* Records

···

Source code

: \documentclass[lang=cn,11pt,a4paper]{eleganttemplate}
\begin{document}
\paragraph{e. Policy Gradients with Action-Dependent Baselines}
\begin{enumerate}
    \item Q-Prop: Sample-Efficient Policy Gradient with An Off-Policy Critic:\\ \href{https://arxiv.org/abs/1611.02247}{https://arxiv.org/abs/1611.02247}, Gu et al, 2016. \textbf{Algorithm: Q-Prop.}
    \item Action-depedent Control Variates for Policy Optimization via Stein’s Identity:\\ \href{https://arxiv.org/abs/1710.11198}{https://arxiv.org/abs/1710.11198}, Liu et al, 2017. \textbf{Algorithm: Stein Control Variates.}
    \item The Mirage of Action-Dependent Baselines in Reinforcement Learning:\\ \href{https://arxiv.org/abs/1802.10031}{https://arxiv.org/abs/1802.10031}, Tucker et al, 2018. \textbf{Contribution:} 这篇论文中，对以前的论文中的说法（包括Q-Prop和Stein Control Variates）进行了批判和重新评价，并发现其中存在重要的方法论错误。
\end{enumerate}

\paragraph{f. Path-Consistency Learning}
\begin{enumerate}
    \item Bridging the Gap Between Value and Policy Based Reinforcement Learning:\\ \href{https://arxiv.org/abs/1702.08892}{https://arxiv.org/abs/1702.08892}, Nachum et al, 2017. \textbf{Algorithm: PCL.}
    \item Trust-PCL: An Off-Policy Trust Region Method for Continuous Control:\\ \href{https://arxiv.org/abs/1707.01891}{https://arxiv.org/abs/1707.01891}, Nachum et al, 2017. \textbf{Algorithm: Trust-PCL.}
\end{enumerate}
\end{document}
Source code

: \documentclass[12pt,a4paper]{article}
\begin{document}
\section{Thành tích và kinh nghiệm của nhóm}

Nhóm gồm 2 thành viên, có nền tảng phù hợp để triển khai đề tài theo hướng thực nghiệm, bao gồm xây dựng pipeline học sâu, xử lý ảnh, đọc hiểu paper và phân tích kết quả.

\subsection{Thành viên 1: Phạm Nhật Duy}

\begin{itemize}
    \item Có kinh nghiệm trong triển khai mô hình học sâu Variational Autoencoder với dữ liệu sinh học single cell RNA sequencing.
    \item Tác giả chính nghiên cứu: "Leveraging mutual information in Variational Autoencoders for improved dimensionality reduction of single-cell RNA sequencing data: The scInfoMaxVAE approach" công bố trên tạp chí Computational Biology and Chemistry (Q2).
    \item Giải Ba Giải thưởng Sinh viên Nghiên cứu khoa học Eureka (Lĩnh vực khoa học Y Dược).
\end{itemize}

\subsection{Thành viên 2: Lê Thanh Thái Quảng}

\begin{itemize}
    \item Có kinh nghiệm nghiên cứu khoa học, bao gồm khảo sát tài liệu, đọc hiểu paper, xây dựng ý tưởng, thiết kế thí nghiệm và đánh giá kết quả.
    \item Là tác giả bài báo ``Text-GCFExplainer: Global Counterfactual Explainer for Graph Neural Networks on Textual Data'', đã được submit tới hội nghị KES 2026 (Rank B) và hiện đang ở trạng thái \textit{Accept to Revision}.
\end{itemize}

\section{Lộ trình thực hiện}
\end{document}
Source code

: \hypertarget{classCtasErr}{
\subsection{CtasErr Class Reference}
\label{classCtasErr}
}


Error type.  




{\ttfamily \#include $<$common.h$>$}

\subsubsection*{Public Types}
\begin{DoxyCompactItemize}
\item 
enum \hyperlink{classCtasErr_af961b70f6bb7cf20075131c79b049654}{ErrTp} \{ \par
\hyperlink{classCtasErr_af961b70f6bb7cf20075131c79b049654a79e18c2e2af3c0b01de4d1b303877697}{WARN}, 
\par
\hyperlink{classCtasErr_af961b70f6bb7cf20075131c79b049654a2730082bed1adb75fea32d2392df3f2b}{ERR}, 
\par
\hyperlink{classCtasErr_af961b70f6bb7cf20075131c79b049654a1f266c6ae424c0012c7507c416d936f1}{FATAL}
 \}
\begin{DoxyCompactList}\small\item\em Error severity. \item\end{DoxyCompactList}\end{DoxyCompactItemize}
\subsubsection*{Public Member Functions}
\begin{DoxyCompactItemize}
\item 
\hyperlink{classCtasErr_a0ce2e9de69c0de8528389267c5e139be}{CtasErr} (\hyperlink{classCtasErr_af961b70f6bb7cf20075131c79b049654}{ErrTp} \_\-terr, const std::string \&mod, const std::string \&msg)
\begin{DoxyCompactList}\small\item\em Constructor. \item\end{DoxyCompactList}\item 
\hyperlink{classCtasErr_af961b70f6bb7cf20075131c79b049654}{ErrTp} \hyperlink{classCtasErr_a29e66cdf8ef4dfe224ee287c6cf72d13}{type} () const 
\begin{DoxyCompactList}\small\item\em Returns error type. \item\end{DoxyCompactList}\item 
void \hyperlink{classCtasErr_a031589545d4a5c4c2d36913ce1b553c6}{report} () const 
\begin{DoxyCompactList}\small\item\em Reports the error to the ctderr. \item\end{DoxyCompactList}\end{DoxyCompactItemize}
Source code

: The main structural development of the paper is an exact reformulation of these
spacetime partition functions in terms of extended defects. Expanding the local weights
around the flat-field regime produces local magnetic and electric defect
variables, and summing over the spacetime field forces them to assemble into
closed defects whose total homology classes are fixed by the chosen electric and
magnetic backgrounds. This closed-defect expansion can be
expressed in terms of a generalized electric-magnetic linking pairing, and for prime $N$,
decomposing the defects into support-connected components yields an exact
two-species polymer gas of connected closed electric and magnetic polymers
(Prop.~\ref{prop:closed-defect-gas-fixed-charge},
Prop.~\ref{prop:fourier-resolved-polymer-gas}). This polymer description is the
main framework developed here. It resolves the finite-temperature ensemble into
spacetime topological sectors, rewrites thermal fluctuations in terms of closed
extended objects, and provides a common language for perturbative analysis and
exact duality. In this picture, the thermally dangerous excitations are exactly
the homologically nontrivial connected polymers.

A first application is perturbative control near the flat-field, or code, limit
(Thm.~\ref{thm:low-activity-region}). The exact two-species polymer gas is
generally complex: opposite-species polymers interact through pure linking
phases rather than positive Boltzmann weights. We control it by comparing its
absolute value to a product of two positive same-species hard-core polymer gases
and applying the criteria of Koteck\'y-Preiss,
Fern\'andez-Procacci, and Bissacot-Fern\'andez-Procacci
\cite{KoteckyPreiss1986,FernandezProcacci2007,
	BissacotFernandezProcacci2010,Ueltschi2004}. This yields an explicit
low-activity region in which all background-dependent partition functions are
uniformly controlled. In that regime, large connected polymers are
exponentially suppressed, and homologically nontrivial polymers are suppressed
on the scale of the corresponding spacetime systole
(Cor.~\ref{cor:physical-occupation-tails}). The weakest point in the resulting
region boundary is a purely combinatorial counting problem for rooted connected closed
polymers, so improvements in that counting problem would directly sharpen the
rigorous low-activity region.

···

* Work to be completed
Every line above that holds "Baselines" should be copied out.

* Result of this exercise
\paragraph{e. Policy Gradients with Action-Dependent Baselines}
    \item The Mirage of Action-Dependent Baselines in Reinforcement Learning:\\ \href{https://arxiv.org/abs/1802.10031}{https://arxiv.org/abs/1802.10031}, Tucker et al, 2018. \textbf{Contribution:} 这篇论文中，对以前的论文中的说法（包括Q-Prop和Stein Control Variates）进行了批判和重新评价，并发现其中存在重要的方法论错误。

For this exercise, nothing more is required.